**TO DO**.
Repeat exactly, and only, the lines from the one holding "make format" through the last line of the records below.

**DATA SHOWN**.
□ □ □ □

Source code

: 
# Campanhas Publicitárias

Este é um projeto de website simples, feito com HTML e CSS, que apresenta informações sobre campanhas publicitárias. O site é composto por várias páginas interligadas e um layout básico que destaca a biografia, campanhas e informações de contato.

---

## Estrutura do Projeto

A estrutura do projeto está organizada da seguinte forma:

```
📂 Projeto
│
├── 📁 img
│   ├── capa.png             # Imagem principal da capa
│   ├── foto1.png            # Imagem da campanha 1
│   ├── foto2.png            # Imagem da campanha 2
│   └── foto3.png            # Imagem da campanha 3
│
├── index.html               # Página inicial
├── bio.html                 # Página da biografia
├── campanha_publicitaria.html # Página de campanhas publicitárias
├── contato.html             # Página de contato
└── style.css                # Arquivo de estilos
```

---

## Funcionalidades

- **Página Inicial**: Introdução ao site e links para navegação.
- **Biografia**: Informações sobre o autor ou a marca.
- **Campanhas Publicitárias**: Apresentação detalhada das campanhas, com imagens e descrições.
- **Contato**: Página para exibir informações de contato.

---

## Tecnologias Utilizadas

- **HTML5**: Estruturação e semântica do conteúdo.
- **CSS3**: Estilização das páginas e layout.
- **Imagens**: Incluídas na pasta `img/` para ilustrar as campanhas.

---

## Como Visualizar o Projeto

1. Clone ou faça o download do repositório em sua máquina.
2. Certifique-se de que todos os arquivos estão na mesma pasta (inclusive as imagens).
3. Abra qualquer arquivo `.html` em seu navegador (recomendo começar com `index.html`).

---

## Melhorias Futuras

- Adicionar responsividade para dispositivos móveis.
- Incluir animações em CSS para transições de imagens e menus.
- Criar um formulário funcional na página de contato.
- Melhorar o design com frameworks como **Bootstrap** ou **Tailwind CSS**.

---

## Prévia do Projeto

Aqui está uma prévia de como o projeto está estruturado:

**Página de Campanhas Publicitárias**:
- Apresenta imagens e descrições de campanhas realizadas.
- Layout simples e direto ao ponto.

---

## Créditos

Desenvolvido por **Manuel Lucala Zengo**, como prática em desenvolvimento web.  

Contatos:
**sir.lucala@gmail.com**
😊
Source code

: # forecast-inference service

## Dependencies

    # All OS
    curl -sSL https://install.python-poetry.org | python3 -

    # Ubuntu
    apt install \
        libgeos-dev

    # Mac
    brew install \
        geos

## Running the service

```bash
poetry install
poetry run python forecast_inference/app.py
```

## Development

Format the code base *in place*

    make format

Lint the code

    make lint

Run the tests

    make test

□ □ □ □

**RESULT BELOW**.
    make format

Lint the code

    make lint

Run the tests

    make test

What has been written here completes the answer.